[Start of Attachment]

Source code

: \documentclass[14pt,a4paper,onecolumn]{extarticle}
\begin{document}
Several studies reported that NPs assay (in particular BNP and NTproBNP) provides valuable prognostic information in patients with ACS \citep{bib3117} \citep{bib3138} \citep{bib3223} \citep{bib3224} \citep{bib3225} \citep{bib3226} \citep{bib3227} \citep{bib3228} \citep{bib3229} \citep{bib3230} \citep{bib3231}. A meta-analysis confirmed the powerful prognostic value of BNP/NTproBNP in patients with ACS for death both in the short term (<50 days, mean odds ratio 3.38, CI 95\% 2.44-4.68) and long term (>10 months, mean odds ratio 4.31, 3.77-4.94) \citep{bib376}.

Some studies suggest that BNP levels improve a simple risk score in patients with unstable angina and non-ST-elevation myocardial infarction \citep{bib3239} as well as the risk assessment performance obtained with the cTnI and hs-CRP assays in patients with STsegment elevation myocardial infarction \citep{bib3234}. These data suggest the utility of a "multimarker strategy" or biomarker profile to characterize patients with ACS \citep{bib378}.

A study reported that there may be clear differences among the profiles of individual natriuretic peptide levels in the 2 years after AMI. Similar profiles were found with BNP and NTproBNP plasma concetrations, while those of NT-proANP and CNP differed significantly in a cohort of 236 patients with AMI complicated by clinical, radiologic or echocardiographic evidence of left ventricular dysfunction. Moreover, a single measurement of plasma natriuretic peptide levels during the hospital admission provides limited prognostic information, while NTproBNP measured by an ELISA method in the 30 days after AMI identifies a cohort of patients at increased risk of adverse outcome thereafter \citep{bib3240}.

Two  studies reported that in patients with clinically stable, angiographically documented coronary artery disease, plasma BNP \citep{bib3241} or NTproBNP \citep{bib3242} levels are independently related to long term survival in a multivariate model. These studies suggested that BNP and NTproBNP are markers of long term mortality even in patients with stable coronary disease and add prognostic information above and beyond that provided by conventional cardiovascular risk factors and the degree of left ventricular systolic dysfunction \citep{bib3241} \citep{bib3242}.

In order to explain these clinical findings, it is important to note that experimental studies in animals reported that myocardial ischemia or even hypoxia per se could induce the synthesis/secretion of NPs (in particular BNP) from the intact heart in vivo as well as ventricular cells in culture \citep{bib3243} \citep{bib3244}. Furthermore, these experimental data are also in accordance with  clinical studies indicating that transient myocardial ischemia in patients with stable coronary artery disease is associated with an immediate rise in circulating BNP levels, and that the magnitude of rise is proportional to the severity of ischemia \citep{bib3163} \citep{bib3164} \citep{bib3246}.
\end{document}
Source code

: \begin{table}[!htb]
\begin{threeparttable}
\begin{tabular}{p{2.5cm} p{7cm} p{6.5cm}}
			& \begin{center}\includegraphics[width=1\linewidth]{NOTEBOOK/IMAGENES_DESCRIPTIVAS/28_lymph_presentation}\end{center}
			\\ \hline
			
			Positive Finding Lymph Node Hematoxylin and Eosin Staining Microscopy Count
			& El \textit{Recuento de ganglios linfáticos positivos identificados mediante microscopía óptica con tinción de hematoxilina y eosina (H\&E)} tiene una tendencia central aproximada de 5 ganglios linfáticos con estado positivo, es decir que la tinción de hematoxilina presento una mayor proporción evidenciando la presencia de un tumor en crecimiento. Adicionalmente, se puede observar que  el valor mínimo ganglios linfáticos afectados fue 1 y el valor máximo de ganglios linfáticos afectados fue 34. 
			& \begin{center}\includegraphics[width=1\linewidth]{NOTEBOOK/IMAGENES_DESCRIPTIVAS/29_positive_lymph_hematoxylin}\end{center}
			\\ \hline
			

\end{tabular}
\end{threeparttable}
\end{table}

[End of Attachment]

• _Task description_
Would you please copy each line of the listing that contains the word "data"?

• _Task answer_
Some studies suggest that BNP levels improve a simple risk score in patients with unstable angina and non-ST-elevation myocardial infarction \citep{bib3239} as well as the risk assessment performance obtained with the cTnI and hs-CRP assays in patients with STsegment elevation myocardial infarction \citep{bib3234}. These data suggest the utility of a "multimarker strategy" or biomarker profile to characterize patients with ACS \citep{bib378}.
In order to explain these clinical findings, it is important to note that experimental studies in animals reported that myocardial ischemia or even hypoxia per se could induce the synthesis/secretion of NPs (in particular BNP) from the intact heart in vivo as well as ventricular cells in culture \citep{bib3243} \citep{bib3244}. Furthermore, these experimental data are also in accordance with  clinical studies indicating that transient myocardial ischemia in patients with stable coronary artery disease is associated with an immediate rise in circulating BNP levels, and that the magnitude of rise is proportional to the severity of ischemia \citep{bib3163} \citep{bib3164} \citep{bib3246}.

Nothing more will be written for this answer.